In a bid to hold Russia accountable for war atrocities in Ukraine, the European Commission wants to equip the EU judicial agency with tools to collect and protect evidence of crimes.
The EU executive proposed on Monday to modify the mandate of the Eurojust agency, which coordinates European investigations and prosecutions of transnational crimes, in order to create a central storage of evidence of possible abuses for national and international authorities as well as NGO.
Such changes to the law would, according to the Commission, allow Eurojust to retain evidence for longer periods. The agency could also cooperate directly with the International Criminal Court (ICC) to analyze and exchange information.
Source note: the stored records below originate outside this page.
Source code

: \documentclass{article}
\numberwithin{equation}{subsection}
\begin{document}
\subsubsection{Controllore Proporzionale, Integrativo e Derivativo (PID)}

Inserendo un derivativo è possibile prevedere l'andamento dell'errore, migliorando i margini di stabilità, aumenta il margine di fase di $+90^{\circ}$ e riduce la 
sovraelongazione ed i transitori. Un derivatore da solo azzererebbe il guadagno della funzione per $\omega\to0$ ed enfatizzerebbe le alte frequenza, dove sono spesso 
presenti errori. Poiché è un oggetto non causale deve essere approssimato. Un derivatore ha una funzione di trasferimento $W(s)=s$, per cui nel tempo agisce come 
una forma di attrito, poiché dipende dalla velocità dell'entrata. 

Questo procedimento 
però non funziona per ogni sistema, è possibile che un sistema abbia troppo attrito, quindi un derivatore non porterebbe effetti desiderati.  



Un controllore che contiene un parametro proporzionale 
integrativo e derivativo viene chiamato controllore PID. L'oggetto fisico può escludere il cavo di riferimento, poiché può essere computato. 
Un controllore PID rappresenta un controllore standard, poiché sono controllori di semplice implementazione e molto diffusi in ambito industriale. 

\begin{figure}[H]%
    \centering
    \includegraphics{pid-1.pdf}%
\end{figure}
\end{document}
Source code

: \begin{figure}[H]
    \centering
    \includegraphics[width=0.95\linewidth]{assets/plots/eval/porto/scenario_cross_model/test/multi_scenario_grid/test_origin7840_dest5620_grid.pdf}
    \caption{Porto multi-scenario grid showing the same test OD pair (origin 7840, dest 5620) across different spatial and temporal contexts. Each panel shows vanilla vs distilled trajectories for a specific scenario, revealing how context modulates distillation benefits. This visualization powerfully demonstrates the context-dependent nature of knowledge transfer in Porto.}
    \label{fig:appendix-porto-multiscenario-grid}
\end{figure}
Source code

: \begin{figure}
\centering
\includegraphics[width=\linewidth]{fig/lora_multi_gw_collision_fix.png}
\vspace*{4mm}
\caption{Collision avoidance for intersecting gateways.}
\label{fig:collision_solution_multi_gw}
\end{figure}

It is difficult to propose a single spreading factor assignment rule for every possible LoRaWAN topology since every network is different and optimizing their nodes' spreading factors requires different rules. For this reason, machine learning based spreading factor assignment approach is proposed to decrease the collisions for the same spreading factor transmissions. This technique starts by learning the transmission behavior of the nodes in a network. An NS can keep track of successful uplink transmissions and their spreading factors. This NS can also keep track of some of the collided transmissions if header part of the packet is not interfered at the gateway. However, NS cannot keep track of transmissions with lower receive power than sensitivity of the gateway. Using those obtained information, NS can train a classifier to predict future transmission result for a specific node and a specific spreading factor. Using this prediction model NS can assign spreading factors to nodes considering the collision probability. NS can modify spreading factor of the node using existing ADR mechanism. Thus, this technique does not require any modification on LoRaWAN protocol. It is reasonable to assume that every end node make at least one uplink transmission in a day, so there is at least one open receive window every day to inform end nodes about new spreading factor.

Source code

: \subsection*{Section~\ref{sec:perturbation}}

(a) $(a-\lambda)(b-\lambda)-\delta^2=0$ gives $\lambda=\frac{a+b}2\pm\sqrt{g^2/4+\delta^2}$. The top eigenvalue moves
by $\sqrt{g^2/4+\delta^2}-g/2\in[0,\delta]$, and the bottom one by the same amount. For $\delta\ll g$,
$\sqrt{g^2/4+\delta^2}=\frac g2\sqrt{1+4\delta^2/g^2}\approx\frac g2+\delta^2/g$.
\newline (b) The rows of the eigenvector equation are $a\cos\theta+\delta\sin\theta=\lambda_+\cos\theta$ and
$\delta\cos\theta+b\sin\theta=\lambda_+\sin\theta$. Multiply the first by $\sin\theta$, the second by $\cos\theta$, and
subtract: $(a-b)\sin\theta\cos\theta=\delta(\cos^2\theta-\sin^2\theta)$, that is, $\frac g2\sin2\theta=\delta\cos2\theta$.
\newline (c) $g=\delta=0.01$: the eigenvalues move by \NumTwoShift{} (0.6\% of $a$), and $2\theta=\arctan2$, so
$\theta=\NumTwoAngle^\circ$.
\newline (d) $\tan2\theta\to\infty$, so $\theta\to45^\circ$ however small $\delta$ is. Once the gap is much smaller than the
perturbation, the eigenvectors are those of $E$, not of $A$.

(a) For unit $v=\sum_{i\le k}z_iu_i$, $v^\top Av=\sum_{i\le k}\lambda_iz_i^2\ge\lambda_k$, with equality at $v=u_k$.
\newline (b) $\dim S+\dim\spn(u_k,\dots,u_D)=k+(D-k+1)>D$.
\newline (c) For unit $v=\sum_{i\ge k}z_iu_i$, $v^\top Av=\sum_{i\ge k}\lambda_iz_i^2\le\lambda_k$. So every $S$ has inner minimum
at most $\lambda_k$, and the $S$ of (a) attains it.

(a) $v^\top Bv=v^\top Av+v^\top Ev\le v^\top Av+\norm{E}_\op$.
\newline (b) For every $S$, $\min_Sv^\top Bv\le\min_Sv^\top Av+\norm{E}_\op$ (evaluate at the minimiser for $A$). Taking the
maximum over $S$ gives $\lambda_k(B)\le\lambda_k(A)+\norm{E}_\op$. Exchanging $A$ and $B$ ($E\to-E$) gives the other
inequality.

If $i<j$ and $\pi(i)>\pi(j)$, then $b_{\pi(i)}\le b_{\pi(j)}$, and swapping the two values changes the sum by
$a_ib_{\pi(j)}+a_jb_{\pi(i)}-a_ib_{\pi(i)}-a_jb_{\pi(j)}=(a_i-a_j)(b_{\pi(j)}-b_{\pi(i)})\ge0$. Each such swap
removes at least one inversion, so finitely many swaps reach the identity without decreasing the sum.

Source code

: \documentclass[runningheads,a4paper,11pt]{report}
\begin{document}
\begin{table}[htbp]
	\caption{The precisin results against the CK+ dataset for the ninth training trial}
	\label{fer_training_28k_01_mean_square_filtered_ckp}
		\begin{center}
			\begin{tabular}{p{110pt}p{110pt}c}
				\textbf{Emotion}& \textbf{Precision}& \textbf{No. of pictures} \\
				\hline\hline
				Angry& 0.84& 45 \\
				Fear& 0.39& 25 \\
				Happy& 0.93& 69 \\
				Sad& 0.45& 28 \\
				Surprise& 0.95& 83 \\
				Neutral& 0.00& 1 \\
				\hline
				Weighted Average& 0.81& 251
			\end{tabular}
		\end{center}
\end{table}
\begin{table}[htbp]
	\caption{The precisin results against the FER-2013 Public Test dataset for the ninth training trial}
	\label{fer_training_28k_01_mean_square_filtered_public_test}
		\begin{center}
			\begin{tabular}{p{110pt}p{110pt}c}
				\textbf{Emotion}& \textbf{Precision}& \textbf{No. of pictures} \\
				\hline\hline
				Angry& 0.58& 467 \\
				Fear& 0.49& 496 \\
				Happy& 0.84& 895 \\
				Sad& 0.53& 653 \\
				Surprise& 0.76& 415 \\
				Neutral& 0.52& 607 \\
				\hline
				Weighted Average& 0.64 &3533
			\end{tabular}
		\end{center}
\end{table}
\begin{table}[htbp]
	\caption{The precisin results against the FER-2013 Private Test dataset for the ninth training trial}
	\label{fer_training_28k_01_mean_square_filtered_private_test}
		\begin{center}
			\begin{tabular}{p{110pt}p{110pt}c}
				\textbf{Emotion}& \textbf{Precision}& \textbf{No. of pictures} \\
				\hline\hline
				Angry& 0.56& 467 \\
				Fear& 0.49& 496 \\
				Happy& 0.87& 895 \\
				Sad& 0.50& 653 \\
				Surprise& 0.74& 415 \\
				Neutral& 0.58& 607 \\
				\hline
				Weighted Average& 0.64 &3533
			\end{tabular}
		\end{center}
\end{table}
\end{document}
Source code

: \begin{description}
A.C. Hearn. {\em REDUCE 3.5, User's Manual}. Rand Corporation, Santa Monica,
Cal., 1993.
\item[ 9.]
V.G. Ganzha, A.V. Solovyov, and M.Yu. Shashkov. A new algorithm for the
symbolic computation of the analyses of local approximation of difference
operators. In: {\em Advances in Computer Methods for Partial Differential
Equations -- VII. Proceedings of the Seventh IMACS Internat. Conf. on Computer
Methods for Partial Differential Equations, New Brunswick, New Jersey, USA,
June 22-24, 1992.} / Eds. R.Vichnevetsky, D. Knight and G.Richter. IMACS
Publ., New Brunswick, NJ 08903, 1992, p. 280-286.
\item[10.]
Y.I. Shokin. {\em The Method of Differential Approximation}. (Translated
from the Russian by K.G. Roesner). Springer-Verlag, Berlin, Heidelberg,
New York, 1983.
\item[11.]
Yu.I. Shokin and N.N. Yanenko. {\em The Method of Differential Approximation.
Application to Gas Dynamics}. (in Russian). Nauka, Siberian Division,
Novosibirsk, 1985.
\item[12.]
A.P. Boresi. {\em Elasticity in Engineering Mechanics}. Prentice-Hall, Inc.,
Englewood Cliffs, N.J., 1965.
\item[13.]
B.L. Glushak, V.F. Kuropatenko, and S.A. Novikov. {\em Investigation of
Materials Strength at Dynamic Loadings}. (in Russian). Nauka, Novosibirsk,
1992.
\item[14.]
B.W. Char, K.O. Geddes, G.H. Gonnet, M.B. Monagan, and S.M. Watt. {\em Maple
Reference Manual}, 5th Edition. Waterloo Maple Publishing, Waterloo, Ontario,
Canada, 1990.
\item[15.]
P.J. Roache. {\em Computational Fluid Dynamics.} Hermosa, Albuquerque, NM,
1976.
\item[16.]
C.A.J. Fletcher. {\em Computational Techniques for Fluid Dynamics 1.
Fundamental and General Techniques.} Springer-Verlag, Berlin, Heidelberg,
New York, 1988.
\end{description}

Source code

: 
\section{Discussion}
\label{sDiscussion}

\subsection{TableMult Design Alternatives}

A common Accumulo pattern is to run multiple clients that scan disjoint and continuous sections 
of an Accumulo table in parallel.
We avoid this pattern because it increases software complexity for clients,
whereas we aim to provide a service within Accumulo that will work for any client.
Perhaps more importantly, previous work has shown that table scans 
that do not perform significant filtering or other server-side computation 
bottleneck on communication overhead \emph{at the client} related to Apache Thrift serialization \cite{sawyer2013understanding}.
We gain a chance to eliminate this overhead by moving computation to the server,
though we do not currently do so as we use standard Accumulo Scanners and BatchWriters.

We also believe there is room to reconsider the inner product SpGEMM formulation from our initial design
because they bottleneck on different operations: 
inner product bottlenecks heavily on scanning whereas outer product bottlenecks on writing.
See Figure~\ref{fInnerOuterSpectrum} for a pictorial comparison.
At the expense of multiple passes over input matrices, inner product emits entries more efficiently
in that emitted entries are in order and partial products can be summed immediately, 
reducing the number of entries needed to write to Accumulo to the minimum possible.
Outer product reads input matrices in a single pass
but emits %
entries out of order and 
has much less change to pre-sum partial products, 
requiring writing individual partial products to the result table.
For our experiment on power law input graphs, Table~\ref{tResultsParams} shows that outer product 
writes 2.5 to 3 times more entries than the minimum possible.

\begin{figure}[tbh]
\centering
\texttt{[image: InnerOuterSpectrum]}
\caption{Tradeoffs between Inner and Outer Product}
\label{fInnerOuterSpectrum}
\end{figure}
“We need to strengthen Eurojust to ensure it has the tools to deal with the scale of the atrocities in Ukraine,” said Commission Vice-President for Values and Transparency Věra Jourová.
“Those responsible for war crimes in Ukraine must be held accountable,” added Justice Commissioner Didier Reynders.
The agency could also process digital information such as videos, audio recordings and satellite images. The Commission said the sharing of evidence would comply with EU data protection rules, the General Data Protection Regulation.
The International Criminal Court (ICC) has opened an investigation into possible war crimes and crimes against humanity committed in Ukraine; Eurojust assisted a joint investigation team.
The Parliament and the Council will now examine the Commission’s proposal.